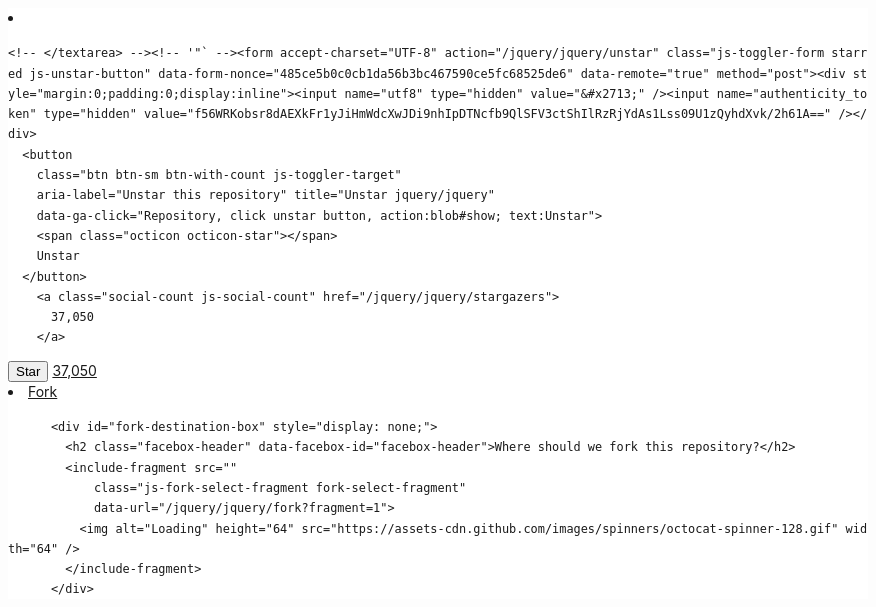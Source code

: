   <li>
    
  <div class="js-toggler-container js-social-container starring-container ">

    <!-- </textarea> --><!-- '"` --><form accept-charset="UTF-8" action="/jquery/jquery/unstar" class="js-toggler-form starred js-unstar-button" data-form-nonce="485ce5b0c0cb1da56b3bc467590ce5fc68525de6" data-remote="true" method="post"><div style="margin:0;padding:0;display:inline"><input name="utf8" type="hidden" value="&#x2713;" /><input name="authenticity_token" type="hidden" value="f56WRKobsr8dAEXkFr1yJiHmWdcXwJDi9nhIpDTNcfb9QlSFV3ctShIlRzRjYdAs1Lss09U1zQyhdXvk/2h61A==" /></div>
      <button
        class="btn btn-sm btn-with-count js-toggler-target"
        aria-label="Unstar this repository" title="Unstar jquery/jquery"
        data-ga-click="Repository, click unstar button, action:blob#show; text:Unstar">
        <span class="octicon octicon-star"></span>
        Unstar
      </button>
        <a class="social-count js-social-count" href="/jquery/jquery/stargazers">
          37,050
        </a>
</form>
    <!-- </textarea> --><!-- '"` --><form accept-charset="UTF-8" action="/jquery/jquery/star" class="js-toggler-form unstarred js-star-button" data-form-nonce="485ce5b0c0cb1da56b3bc467590ce5fc68525de6" data-remote="true" method="post"><div style="margin:0;padding:0;display:inline"><input name="utf8" type="hidden" value="&#x2713;" /><input name="authenticity_token" type="hidden" value="qg/JoiLjipkzUbERe9ab1Ou7AZhE/OqEc0mFXi9DRC/EP558qXbPglxs/1N/J9W48PL0O+bt8XEMR1cGAs7EcQ==" /></div>
      <button
        class="btn btn-sm btn-with-count js-toggler-target"
        aria-label="Star this repository" title="Star jquery/jquery"
        data-ga-click="Repository, click star button, action:blob#show; text:Star">
        <span class="octicon octicon-star"></span>
        Star
      </button>
        <a class="social-count js-social-count" href="/jquery/jquery/stargazers">
          37,050
        </a>
</form>  </div>

  </li>

  <li>
          <a href="#fork-destination-box" class="btn btn-sm btn-with-count"
              title="Fork your own copy of jquery/jquery to your account"
              aria-label="Fork your own copy of jquery/jquery to your account"
              rel="facebox"
              data-ga-click="Repository, show fork modal, action:blob#show; text:Fork">
            <span class="octicon octicon-repo-forked"></span>
            Fork
          </a>

          <div id="fork-destination-box" style="display: none;">
            <h2 class="facebox-header" data-facebox-id="facebox-header">Where should we fork this repository?</h2>
            <include-fragment src=""
                class="js-fork-select-fragment fork-select-fragment"
                data-url="/jquery/jquery/fork?fragment=1">
              <img alt="Loading" height="64" src="https://assets-cdn.github.com/images/spinners/octocat-spinner-128.gif" width="64" />
            </include-fragment>
          </div>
# # # # #
## TASK PROMPT
Search the data for the string "aria" and copy out every line where it is found.

## RESPONSE FOR THIS EXERCISE
        aria-label="Unstar this repository" title="Unstar jquery/jquery"
        aria-label="Star this repository" title="Star jquery/jquery"
              aria-label="Fork your own copy of jquery/jquery to your account"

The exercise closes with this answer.